The clip-path property
The clip-path css property defines a clipping region for an element hiding parts of the element outside of the border of the region. The region can be defined using a shape function or by refererence to an SVG clip path. It is the latter method that we are concerned with here.
According to the spec, the clippath can be either an inline SVG or an external SVG file; however external SVGs are not currently supported by most browsers.
The basic concept is quite simple: an SVG clip path element defines a path which is referenced by an html element via the clip-path property. The path is used to form the clipping region. In practise however, clipping paths can be quite tricky to work with. Take the following example which was taken from Codepen.
The problem, as you will find if you attempt to move the element in any way, is that neither the position of the clipping region or its size are related in any way to the element that we are trying to clip. This means that the effect will only work if our element is correctly sized according to the path and positioned. Worse still, the path is anchored to the top of the page! (this is why we have included the example within an iframe). For anything other than experimental examples this is obviously not much use!
The problem lies in the value of the clipPathUnits attribute of the clipPath element. If we do not explicitly specify it, it's default value is "UserSpaceOnUse". The SVG spec says this about it:
If clipPathUnits="userSpaceOnUse", the contents of the 'clipPath' represent values in the current user coordinate system in place at the time when the 'clipPath' element is referenced (i.e., the user coordinate system for the element referencing the 'clipPath' element via the 'clip-path' property).
The term 'user coordinate system' is a little ambiguous to me but it turns out that this is normally the coordinate space of the document itself. If the referencing element is contained by one with fixed positioning, the clip path coords will be relative to the positioned element. If that element is positioned absolutely however, Firefox and Chrome behave differently. In Firefox the clip path will be relative to the positioned element, but in Chrome the clip path will be relative to the document. In spite of these inconsistencies, I don't think the concept of 'userSpaceOnUse' is a useful one. Even Sarah Souiedan in her article on clip path resorted to using images for it rather than live examples!

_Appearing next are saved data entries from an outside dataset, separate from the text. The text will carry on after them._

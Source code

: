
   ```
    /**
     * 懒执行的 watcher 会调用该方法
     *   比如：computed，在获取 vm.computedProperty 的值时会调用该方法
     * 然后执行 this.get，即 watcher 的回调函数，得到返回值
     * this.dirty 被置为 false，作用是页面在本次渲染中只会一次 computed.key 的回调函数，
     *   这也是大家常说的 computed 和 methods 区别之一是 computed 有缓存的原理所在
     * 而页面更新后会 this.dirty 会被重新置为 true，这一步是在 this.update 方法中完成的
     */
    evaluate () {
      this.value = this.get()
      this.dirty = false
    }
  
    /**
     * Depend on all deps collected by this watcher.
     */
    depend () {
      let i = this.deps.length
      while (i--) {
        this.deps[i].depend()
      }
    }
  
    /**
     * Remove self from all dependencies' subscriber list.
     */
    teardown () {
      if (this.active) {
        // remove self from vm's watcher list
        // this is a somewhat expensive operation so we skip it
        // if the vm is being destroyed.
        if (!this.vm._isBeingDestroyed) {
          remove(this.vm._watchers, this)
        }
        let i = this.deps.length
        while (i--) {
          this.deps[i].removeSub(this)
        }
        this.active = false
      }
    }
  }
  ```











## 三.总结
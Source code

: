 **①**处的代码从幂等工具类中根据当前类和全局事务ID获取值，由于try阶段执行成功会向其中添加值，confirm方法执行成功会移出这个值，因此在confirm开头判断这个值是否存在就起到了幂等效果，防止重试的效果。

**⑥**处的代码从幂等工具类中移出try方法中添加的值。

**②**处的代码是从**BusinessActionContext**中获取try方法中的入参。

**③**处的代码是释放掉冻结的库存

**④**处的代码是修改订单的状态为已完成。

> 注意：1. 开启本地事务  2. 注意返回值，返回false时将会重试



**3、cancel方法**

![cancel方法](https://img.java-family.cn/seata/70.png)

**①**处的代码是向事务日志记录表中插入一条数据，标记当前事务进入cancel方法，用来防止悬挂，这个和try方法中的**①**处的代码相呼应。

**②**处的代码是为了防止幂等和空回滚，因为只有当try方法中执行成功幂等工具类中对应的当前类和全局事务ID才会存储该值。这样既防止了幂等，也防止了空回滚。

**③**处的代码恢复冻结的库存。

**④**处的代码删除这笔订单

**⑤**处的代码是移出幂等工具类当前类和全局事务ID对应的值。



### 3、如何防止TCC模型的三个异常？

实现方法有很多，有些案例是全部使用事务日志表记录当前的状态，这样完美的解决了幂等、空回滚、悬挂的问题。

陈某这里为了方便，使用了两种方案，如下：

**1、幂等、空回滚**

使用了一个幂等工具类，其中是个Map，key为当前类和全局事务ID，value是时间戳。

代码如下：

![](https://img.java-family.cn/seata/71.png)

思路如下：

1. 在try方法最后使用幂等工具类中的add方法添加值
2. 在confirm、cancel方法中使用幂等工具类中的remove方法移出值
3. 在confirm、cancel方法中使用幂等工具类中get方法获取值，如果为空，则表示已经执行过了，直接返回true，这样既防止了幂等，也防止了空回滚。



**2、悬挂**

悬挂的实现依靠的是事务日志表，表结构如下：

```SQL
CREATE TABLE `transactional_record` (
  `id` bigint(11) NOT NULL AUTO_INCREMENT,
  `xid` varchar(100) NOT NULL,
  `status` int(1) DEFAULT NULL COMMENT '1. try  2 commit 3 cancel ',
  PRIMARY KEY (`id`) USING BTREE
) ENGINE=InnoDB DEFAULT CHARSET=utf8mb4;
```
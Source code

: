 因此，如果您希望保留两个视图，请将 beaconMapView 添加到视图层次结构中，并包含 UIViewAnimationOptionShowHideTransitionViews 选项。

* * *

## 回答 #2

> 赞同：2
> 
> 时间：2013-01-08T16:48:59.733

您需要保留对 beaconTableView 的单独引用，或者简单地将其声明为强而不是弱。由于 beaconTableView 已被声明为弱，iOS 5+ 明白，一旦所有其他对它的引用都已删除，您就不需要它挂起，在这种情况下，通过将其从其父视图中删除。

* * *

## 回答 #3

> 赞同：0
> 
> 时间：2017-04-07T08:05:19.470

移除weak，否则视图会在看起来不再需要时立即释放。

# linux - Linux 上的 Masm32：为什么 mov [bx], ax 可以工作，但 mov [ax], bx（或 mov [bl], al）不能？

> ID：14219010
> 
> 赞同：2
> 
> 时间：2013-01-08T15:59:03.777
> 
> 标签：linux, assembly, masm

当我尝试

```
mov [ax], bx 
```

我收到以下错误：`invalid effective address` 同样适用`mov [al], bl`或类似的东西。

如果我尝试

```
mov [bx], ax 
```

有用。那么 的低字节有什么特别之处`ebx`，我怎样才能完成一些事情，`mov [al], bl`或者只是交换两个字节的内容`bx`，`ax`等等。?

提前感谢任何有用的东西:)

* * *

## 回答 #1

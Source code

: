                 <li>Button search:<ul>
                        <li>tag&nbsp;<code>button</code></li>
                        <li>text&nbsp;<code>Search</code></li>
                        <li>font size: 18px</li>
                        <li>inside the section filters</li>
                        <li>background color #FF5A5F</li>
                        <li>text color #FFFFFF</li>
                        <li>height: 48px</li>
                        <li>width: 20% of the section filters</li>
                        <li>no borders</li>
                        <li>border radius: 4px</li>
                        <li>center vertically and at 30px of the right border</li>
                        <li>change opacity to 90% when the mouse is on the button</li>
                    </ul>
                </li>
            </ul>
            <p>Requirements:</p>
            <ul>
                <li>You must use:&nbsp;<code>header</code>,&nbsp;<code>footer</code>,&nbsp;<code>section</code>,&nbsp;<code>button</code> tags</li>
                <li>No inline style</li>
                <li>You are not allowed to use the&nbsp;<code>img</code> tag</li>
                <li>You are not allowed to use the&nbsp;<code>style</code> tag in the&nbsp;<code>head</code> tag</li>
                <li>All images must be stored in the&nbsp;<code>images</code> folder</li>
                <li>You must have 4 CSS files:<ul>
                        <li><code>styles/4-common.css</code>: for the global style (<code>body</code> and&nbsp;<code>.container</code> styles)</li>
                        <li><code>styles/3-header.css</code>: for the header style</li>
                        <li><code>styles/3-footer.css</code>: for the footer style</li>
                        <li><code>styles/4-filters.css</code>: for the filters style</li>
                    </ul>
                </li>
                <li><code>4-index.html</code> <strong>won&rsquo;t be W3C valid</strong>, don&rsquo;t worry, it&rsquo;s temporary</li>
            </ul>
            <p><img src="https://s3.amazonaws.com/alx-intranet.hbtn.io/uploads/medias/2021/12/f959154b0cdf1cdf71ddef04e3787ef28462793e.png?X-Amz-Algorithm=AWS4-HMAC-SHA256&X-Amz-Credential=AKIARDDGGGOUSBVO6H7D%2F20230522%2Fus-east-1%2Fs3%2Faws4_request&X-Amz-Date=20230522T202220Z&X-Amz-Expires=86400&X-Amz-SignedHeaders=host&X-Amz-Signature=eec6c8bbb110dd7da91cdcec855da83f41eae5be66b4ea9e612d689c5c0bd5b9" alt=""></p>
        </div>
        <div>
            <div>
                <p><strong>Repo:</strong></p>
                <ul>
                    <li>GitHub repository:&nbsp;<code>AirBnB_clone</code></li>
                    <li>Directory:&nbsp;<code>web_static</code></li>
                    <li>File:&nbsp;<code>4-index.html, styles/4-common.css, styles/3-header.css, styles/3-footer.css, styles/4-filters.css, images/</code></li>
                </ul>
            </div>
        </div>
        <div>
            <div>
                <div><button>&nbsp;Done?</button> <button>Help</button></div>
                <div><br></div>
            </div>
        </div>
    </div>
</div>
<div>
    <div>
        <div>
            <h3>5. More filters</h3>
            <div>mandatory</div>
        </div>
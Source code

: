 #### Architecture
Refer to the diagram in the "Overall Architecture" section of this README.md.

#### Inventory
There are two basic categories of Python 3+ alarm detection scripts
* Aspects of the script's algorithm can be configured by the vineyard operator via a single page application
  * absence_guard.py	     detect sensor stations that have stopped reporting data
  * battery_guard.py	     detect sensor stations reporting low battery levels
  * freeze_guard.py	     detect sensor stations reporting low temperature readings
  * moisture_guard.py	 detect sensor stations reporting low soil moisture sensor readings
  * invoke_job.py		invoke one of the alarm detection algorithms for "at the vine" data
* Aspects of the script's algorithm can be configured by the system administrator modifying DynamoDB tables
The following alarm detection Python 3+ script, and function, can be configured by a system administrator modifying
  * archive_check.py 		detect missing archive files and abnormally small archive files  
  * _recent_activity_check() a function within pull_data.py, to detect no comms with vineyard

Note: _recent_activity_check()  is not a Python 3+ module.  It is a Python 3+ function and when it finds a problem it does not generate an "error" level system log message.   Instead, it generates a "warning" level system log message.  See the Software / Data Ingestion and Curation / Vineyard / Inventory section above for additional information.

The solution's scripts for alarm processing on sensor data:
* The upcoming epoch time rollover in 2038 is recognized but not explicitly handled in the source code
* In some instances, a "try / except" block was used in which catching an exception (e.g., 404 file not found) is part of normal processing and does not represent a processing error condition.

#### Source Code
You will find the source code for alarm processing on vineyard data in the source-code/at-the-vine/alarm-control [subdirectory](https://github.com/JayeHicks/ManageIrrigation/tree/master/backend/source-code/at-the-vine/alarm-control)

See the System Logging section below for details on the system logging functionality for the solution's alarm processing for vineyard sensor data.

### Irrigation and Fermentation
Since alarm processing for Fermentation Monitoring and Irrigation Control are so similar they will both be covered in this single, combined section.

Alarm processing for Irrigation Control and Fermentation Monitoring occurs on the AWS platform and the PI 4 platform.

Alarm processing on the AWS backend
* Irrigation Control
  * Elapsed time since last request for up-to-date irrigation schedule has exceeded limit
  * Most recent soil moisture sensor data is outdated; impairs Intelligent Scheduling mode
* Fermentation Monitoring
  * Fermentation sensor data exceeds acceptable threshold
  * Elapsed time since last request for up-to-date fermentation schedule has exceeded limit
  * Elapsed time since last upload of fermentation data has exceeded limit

What we actually probably want is a clipping region which adjusts to the size and position of the referencing element and happily it is possible to do this using the other possible value for clipPathUnits, 'objectBoundingBox'. The spec says this about it:
If clipPathUnits="objectBoundingBox", then the user coordinate system for the contents of the 'clipPath' element is established using the bounding box of the element to which the clipping path is applied (see Object bounding box units). If attribute 'clipPathUnits' is not specified, then the effect is as if a value of 'userSpaceOnUse' were specified.
This seems much more useful. If we move or resize the element, the clipping region will adjust accordingly. But there is one caveat: the value of the coords must be fractional and within the range 0 and 1. I have created a JFiddle which demonstrates this.
Malebranche
we will often find that the coords in the clipping path that we want to use are not fractional. We can edit them ourselves but if it's a complicated path involving bezier curves this quickly becomes unworkable. This is where Malebranche comes in. It's a node package which takes an svg file containing clip paths with absolute coordinates and converts them into fractional ones. See below for a link to its npm webpage.
The basic workflow is that you take an svg file which contains clip path elements and feed the path to this as an argument to malebranche along with a reference length and malebranche will generate a new version of the file with all clip path units transformed into fractional ones. Of course, as for most browsers it is still necessary to use inline svg some copy and pasting is still required. Malebranche is still also very new and I am still working on and it doesn't support just yet some of the more complicated possible clip paths but it is a work in progress and of course as an open source project we welcome pull requests!
Here are some examples of clipped images using a clip path transformed by Malebranche. Note how when we resize the element, the clip path adjusts accordingly. Even when we alter the proportions of the element, the clip path changes with them. I think it's fairly obvious why fractional coords are preferable to absolute ones.